[MATERIAL FOR THIS TASK]
------------------------------------------------
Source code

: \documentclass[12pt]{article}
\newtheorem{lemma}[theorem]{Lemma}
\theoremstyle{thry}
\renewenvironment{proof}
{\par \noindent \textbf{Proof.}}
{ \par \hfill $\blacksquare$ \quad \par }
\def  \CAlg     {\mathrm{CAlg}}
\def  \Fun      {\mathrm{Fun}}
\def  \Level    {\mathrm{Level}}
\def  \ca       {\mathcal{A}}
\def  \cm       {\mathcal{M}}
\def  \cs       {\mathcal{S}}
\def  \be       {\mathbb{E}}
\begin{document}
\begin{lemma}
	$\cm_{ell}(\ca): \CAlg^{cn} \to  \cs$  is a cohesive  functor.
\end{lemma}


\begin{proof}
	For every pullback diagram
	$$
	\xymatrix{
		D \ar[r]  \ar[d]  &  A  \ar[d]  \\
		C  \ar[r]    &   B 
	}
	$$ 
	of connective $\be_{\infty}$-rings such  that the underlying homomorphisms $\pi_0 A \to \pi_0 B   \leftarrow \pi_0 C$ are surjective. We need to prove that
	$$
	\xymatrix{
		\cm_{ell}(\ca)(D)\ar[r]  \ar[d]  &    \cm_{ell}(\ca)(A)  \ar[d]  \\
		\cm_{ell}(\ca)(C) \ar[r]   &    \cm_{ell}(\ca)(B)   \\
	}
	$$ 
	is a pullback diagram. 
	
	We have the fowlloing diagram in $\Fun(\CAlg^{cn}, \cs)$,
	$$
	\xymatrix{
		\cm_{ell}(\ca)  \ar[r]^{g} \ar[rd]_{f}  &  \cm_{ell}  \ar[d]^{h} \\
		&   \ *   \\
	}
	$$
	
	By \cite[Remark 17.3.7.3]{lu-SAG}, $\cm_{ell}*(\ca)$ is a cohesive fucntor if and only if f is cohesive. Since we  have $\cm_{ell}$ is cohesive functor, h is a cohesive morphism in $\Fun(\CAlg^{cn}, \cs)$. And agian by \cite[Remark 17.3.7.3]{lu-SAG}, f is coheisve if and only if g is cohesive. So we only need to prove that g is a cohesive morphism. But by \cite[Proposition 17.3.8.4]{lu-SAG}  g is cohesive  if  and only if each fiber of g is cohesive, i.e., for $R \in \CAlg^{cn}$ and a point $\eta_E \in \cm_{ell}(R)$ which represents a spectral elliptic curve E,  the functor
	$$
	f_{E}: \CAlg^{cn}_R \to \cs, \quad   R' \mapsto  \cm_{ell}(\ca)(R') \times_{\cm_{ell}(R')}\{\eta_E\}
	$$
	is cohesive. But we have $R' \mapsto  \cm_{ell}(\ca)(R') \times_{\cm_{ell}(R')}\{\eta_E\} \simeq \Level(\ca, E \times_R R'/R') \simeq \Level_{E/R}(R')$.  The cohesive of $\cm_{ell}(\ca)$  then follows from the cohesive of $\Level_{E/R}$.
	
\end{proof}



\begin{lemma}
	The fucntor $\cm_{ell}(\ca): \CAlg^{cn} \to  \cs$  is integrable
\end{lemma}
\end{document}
------------------------------------------------
[TASK ITEM]
For this exercise, copy each line from the listing above that has the word "mathcal".

[SOLUTION FOR THIS TASK]
\def  \ca       {\mathcal{A}}
\def  \cm       {\mathcal{M}}
\def  \cs       {\mathcal{S}}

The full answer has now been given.